Two Man Show

Devised by RashDash, music by Becky Wilkie
RashDash
Northern Stage at Summerhall

Two Man Show

This theatrical collage from radical feminist theatre group RashDash is described by its performers as "live music, movement and women playing men and it’s a mass of contradictions. Like the world." A perfect description.

Two Man Show is performed by three young women, although at the heart of it are two male characters who keep returning in a moving little tale that winds around the rest of the show, toying with its themes.

At the start, however, performers Abbie Greenland and Helen Goalen, with musician Becky Wilkie, are punk feminist musicians, telling us that "we know everything", explaining that men and women were equal for 290,000 years and that the only reason we believe that apes have a patriarchal community is we are told this by that seductive voice of the patriarchy, Sir David Attenborough.
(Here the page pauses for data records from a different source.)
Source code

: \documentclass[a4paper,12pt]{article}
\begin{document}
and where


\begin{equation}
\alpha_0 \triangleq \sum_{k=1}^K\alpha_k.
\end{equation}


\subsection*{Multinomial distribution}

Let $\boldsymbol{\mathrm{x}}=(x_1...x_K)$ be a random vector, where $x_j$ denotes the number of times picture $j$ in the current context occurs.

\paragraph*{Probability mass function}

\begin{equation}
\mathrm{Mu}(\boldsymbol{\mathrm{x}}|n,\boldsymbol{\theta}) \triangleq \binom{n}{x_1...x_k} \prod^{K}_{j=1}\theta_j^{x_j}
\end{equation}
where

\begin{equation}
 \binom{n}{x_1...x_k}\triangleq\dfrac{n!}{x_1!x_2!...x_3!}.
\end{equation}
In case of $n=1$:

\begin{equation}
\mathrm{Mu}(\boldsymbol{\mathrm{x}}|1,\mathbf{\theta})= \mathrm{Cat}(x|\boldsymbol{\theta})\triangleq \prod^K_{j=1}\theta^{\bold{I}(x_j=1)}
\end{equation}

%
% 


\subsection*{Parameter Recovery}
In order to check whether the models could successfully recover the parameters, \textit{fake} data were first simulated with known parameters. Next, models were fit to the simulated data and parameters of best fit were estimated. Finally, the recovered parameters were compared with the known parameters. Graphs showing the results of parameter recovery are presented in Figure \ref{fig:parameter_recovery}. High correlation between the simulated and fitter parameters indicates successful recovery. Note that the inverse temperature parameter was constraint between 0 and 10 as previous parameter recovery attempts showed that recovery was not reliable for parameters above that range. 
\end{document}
The two-man story introduces us to John and Dan, whom we come to understand are brothers whose father is dying in the next room. John has been their father's carer, whereas Dan has a family elsewhere and hasn't visited for some time. Their relationship as men and siblings is explored through some very well-written naturalistic dialogue, beautifully performed as men by Greenland and Goalen—although to emphasise the point that they are men played by women they perform much of it partially or entirely naked.

Between scenes, they perform movement routines, many quite abstract, until their whole method of performance is questioned by Greenland staying in her male role and challenging Goalen as herself to justify her criticisms of men and dismissing the abstraction of the dance pieces‚ which Goalen does by saying she can't express what she wishes in the language of patriarchy.

And then Goalen switches gear and has a monologue in which she talks about what she likes about men and maleness and would not wish to lose.

It is, as they say, a mass of contradictions that raises lots of questions but doesn't provide any answers, but that is really the point. In a time when the whole concept of sex or gender and sexuality is coming into question in the popular domain, it provides some intelligent provocations and food for thought.